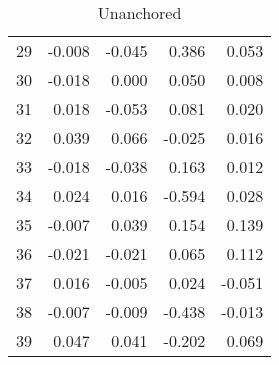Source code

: \begin{table}[ht]
\begin{tabular}{rrrrr}
  29 & -0.008 & -0.045 & 0.386 & 0.053 \\ 
  30 & -0.018 & 0.000 & 0.050 & 0.008 \\ 
  31 & 0.018 & -0.053 & 0.081 & 0.020 \\ 
  32 & 0.039 & 0.066 & -0.025 & 0.016 \\ 
  33 & -0.018 & -0.038 & 0.163 & 0.012 \\ 
  34 & 0.024 & 0.016 & -0.594 & 0.028 \\ 
  35 & -0.007 & 0.039 & 0.154 & 0.139 \\ 
  36 & -0.021 & -0.021 & 0.065 & 0.112 \\ 
  37 & 0.016 & -0.005 & 0.024 & -0.051 \\ 
  38 & -0.007 & -0.009 & -0.438 & -0.013 \\ 
  39 & 0.047 & 0.041 & -0.202 & 0.069 \\ 
   \hline
\end{tabular}
\caption{Unanchored} 
\label{table:xi}
\end{table}
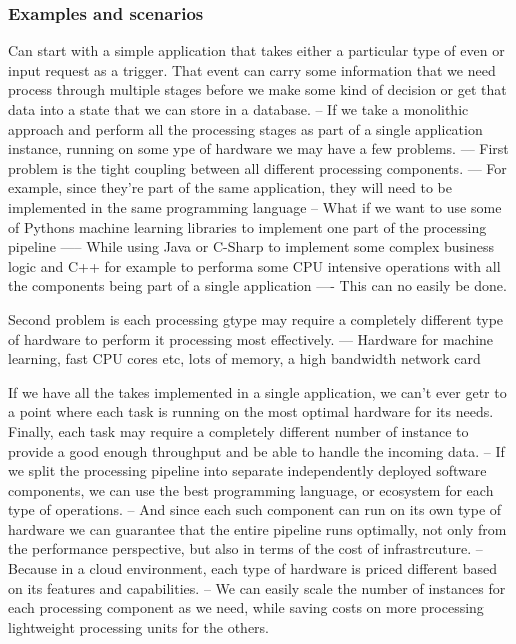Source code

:\documentclass[a4paper, 11pt]{book}
\begin{document}
{    \subsubsection{Examples and scenarios}
    Can start with a simple application that takes either a particular type of even or input request as a trigger.
    That event can carry some information that we need process through multiple stages before we make some kind of decision or get that data into a state that we can store in a database.
    -- If we take a monolithic approach and perform all the processing stages as part of a single application instance, running on some ype of hardware we may have a few problems.
    --- First problem is the tight coupling between all different processing components.
    --- For example, since they're part of the same application, they will need to be implemented in the same programming language
    -- What if we want to use some of Pythons machine learning libraries to implement one part of the processing pipeline
    ----- While using Java or C-Sharp to implement some complex business logic and C++ for example to performa some CPU intensive operations with all the components being part of a single application
    ---- This can no easily be done.

    Second problem is each processing gtype may require a completely different type of hardware to perform it processing most effectively.
    --- Hardware for machine learning, fast CPU cores etc, lots of memory, a high bandwidth network card

    If we have all the takes implemented in a single application, we can't ever getr to a point where each task is running on the most optimal hardware for its needs.
    Finally, each task may require a completely different number of instance to provide a good enough throughput and be able to handle the incoming data.
    -- If we split the processing pipeline into separate independently deployed software components, we can use the best programming language, or ecosystem for each type of operations.
    -- And since each such component can run on its own type of hardware we can guarantee that the entire pipeline runs optimally, not only from the performance perspective, but also in terms of the cost of infrastrcuture.
    -- Because in a cloud environment, each type of hardware is priced different based on its features and capabilities.
    -- We can easily scale the number of instances for each processing component as we need, while saving costs on more processing lightweight processing units for the others.

}
\end{document}
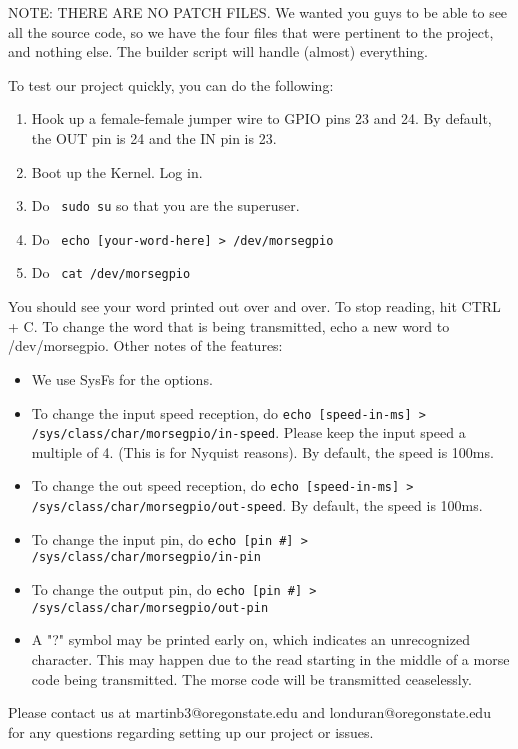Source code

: \documentclass[10pt,english]{article}
\begin{document}
NOTE: THERE ARE NO PATCH FILES. We wanted you guys to be able to see all the source code, so we have the four files that were pertinent to the project, and nothing else. The builder script will handle (almost) everything.

To test our project quickly, you can do the following:

\begin{enumerate}
\item Hook up a female-female jumper wire to GPIO pins 23 and 24. By default, the OUT pin is 24 and the IN pin is 23. 
\item Boot up the Kernel. Log in.
\item Do \verb| sudo su| so that you are the superuser.
\item Do \verb| echo [your-word-here] > /dev/morsegpio|
\item Do \verb| cat /dev/morsegpio|
\end{enumerate}

You should see your word printed out over and over. To stop reading, hit CTRL + C. To change the word that is being transmitted, echo a new word to /dev/morsegpio. Other notes of the features:

\begin{itemize}
\item We use SysFs for the options.
\item To change the input speed reception, do \verb|echo [speed-in-ms] > /sys/class/char/morsegpio/in-speed|. Please keep the input speed a multiple of 4. (This is for Nyquist reasons). By default, the speed is 100ms.
\item To change the out speed reception, do \verb|echo [speed-in-ms] > /sys/class/char/morsegpio/out-speed|. By default, the speed is 100ms.
\item To change the input pin, do \verb|echo [pin #] > /sys/class/char/morsegpio/in-pin|
\item To change the output pin, do \verb|echo [pin #] > /sys/class/char/morsegpio/out-pin|
\item A "?" symbol may be printed early on, which indicates an unrecognized character. This may happen due to the read starting in the middle of a morse code being transmitted. The morse code will be transmitted ceaselessly.
\end{itemize}

Please contact us at martinb3@oregonstate.edu and londuran@oregonstate.edu for any questions regarding setting up our project or issues.
\end{document}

● **EXERCISE**
Set down the records above word for word, from the first line through the line containing "37 & 0.016 & -0.005 & 0.024 & -0.051 \\", both included; leave out the pictures.

● **EXERCISE SOLUTION**
Source code

: \begin{table}[ht]
\begin{tabular}{rrrrr}
  29 & -0.008 & -0.045 & 0.386 & 0.053 \\ 
  30 & -0.018 & 0.000 & 0.050 & 0.008 \\ 
  31 & 0.018 & -0.053 & 0.081 & 0.020 \\ 
  32 & 0.039 & 0.066 & -0.025 & 0.016 \\ 
  33 & -0.018 & -0.038 & 0.163 & 0.012 \\ 
  34 & 0.024 & 0.016 & -0.594 & 0.028 \\ 
  35 & -0.007 & 0.039 & 0.154 & 0.139 \\ 
  36 & -0.021 & -0.021 & 0.065 & 0.112 \\ 
  37 & 0.016 & -0.005 & 0.024 & -0.051 \\ 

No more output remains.